**What is expected**
Reproduce the data exactly; no word may be added or dropped.

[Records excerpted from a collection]
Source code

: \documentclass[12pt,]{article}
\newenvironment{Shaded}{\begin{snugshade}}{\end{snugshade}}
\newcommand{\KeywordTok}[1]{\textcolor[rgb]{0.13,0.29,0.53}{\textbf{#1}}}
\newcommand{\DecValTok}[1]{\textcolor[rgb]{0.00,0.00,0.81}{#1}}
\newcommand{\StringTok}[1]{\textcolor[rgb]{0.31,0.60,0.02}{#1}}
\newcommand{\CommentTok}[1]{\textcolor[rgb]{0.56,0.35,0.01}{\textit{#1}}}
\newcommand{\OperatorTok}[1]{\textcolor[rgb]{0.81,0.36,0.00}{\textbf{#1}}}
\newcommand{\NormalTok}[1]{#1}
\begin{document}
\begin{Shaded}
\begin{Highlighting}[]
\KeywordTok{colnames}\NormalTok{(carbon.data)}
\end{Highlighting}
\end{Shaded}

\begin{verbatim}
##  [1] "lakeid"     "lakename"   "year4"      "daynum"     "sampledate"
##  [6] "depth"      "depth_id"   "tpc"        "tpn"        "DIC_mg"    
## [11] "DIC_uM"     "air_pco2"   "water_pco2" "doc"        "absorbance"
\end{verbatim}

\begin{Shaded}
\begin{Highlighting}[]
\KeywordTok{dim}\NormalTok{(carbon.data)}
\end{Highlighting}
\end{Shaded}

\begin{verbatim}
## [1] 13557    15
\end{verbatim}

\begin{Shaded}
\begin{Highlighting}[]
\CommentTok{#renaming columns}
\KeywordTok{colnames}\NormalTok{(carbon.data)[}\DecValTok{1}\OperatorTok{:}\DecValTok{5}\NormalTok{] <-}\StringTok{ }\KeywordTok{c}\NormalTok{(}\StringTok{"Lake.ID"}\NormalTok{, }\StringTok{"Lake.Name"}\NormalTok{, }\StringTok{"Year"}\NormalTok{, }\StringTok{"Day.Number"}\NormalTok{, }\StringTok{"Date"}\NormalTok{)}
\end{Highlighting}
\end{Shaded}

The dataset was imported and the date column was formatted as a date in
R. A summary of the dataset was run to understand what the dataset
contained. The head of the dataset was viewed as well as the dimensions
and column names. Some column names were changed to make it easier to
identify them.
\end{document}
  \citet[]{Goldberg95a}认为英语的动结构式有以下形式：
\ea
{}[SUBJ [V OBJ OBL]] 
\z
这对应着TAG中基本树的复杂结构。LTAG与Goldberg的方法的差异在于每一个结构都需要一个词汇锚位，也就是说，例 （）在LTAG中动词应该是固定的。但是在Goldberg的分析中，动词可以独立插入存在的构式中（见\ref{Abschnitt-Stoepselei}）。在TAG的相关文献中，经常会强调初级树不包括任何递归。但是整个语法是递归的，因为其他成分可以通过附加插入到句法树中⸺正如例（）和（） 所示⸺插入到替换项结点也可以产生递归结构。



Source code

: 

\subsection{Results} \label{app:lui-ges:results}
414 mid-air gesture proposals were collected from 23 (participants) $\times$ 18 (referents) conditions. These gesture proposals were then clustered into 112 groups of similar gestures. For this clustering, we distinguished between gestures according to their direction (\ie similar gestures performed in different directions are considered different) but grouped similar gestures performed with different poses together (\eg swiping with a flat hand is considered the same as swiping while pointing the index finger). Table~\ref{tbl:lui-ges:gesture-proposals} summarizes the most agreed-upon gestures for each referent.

**Task solution**
Source code

: \documentclass[12pt,]{article}
\newenvironment{Shaded}{\begin{snugshade}}{\end{snugshade}}
\newcommand{\KeywordTok}[1]{\textcolor[rgb]{0.13,0.29,0.53}{\textbf{#1}}}
\newcommand{\DecValTok}[1]{\textcolor[rgb]{0.00,0.00,0.81}{#1}}
\newcommand{\StringTok}[1]{\textcolor[rgb]{0.31,0.60,0.02}{#1}}
\newcommand{\CommentTok}[1]{\textcolor[rgb]{0.56,0.35,0.01}{\textit{#1}}}
\newcommand{\OperatorTok}[1]{\textcolor[rgb]{0.81,0.36,0.00}{\textbf{#1}}}
\newcommand{\NormalTok}[1]{#1}
\begin{document}
\begin{Shaded}
\begin{Highlighting}[]
\KeywordTok{colnames}\NormalTok{(carbon.data)}
\end{Highlighting}
\end{Shaded}

\begin{verbatim}
##  [1] "lakeid"     "lakename"   "year4"      "daynum"     "sampledate"
##  [6] "depth"      "depth_id"   "tpc"        "tpn"        "DIC_mg"    
## [11] "DIC_uM"     "air_pco2"   "water_pco2" "doc"        "absorbance"
\end{verbatim}

\begin{Shaded}
\begin{Highlighting}[]
\KeywordTok{dim}\NormalTok{(carbon.data)}
\end{Highlighting}
\end{Shaded}

\begin{verbatim}
## [1] 13557    15
\end{verbatim}

\begin{Shaded}
\begin{Highlighting}[]
\CommentTok{#renaming columns}
\KeywordTok{colnames}\NormalTok{(carbon.data)[}\DecValTok{1}\OperatorTok{:}\DecValTok{5}\NormalTok{] <-}\StringTok{ }\KeywordTok{c}\NormalTok{(}\StringTok{"Lake.ID"}\NormalTok{, }\StringTok{"Lake.Name"}\NormalTok{, }\StringTok{"Year"}\NormalTok{, }\StringTok{"Day.Number"}\NormalTok{, }\StringTok{"Date"}\NormalTok{)}
\end{Highlighting}
\end{Shaded}

The dataset was imported and the date column was formatted as a date in
R. A summary of the dataset was run to understand what the dataset
contained. The head of the dataset was viewed as well as the dimensions
and column names. Some column names were changed to make it easier to
identify them.
\end{document}
  \citet[]{Goldberg95a}认为英语的动结构式有以下形式：
\ea
{}[SUBJ [V OBJ OBL]] 
\z
这对应着TAG中基本树的复杂结构。LTAG与Goldberg的方法的差异在于每一个结构都需要一个词汇锚位，也就是说，例 （）在LTAG中动词应该是固定的。但是在Goldberg的分析中，动词可以独立插入存在的构式中（见\ref{Abschnitt-Stoepselei}）。在TAG的相关文献中，经常会强调初级树不包括任何递归。但是整个语法是递归的，因为其他成分可以通过附加插入到句法树中⸺正如例（）和（） 所示⸺插入到替换项结点也可以产生递归结构。



Source code

: 

\subsection{Results} \label{app:lui-ges:results}
414 mid-air gesture proposals were collected from 23 (participants) $\times$ 18 (referents) conditions. These gesture proposals were then clustered into 112 groups of similar gestures. For this clustering, we distinguished between gestures according to their direction (\ie similar gestures performed in different directions are considered different) but grouped similar gestures performed with different poses together (\eg swiping with a flat hand is considered the same as swiping while pointing the index finger). Table~\ref{tbl:lui-ges:gesture-proposals} summarizes the most agreed-upon gestures for each referent.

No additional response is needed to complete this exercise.